(What the task asks)
Set down the entries exactly. No line may differ from its source.

(Items listed in a dataset)
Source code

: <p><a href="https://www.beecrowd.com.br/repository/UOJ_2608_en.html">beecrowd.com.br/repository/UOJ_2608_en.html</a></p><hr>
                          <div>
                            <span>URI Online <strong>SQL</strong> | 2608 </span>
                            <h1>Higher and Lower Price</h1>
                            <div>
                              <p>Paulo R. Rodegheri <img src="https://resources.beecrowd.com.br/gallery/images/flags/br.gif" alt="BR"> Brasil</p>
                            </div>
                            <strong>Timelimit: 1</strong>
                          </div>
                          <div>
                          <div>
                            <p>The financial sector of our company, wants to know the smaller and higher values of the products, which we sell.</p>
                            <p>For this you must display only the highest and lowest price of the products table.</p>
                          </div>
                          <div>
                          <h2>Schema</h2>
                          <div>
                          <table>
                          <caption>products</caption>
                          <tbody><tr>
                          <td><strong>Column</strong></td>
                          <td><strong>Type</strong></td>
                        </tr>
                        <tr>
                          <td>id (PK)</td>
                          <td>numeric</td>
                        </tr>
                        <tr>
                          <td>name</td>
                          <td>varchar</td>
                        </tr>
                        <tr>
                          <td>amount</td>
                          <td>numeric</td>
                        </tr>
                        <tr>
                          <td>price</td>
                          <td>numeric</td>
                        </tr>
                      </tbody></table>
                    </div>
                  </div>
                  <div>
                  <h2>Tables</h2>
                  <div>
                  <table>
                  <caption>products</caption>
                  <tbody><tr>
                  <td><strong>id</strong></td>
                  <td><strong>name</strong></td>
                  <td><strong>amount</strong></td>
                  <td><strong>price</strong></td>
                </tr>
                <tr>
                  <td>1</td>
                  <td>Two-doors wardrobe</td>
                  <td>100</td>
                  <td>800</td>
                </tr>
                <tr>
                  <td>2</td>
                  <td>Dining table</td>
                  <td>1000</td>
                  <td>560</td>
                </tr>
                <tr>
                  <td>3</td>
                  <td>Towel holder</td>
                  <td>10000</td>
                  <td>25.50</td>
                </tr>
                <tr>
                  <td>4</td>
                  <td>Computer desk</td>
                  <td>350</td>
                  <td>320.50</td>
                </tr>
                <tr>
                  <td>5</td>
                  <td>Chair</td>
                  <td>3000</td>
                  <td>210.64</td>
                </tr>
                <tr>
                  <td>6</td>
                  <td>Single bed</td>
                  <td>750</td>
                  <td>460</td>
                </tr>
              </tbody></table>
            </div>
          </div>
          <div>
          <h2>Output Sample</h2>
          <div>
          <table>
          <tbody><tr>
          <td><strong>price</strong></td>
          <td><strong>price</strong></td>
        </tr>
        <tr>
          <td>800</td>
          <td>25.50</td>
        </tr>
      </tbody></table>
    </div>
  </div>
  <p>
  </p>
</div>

(Answer for the task)
Source code

: <p><a href="https://www.beecrowd.com.br/repository/UOJ_2608_en.html">beecrowd.com.br/repository/UOJ_2608_en.html</a></p><hr>
                          <div>
                            <span>URI Online <strong>SQL</strong> | 2608 </span>
                            <h1>Higher and Lower Price</h1>
                            <div>
                              <p>Paulo R. Rodegheri <img src="https://resources.beecrowd.com.br/gallery/images/flags/br.gif" alt="BR"> Brasil</p>
                            </div>
                            <strong>Timelimit: 1</strong>
                          </div>
                          <div>
                          <div>
                            <p>The financial sector of our company, wants to know the smaller and higher values of the products, which we sell.</p>
                            <p>For this you must display only the highest and lowest price of the products table.</p>
                          </div>
                          <div>
                          <h2>Schema</h2>
                          <div>
                          <table>
                          <caption>products</caption>
                          <tbody><tr>
                          <td><strong>Column</strong></td>
                          <td><strong>Type</strong></td>
                        </tr>
                        <tr>
                          <td>id (PK)</td>
                          <td>numeric</td>
                        </tr>
                        <tr>
                          <td>name</td>
                          <td>varchar</td>
                        </tr>
                        <tr>
                          <td>amount</td>
                          <td>numeric</td>
                        </tr>
                        <tr>
                          <td>price</td>
                          <td>numeric</td>
                        </tr>
                      </tbody></table>
                    </div>
                  </div>
                  <div>
                  <h2>Tables</h2>
                  <div>
                  <table>
                  <caption>products</caption>
                  <tbody><tr>
                  <td><strong>id</strong></td>
                  <td><strong>name</strong></td>
                  <td><strong>amount</strong></td>
                  <td><strong>price</strong></td>
                </tr>
                <tr>
                  <td>1</td>
                  <td>Two-doors wardrobe</td>
                  <td>100</td>
                  <td>800</td>
                </tr>
                <tr>
                  <td>2</td>
                  <td>Dining table</td>
                  <td>1000</td>
                  <td>560</td>
                </tr>
                <tr>
                  <td>3</td>
                  <td>Towel holder</td>
                  <td>10000</td>
                  <td>25.50</td>
                </tr>
                <tr>
                  <td>4</td>
                  <td>Computer desk</td>
                  <td>350</td>
                  <td>320.50</td>
                </tr>
                <tr>
                  <td>5</td>
                  <td>Chair</td>
                  <td>3000</td>
                  <td>210.64</td>
                </tr>
                <tr>
                  <td>6</td>
                  <td>Single bed</td>
                  <td>750</td>
                  <td>460</td>
                </tr>
              </tbody></table>
            </div>
          </div>
          <div>
          <h2>Output Sample</h2>
          <div>
          <table>
          <tbody><tr>
          <td><strong>price</strong></td>
          <td><strong>price</strong></td>
        </tr>
        <tr>
          <td>800</td>
          <td>25.50</td>
        </tr>
      </tbody></table>
    </div>
  </div>
  <p>
  </p>
</div>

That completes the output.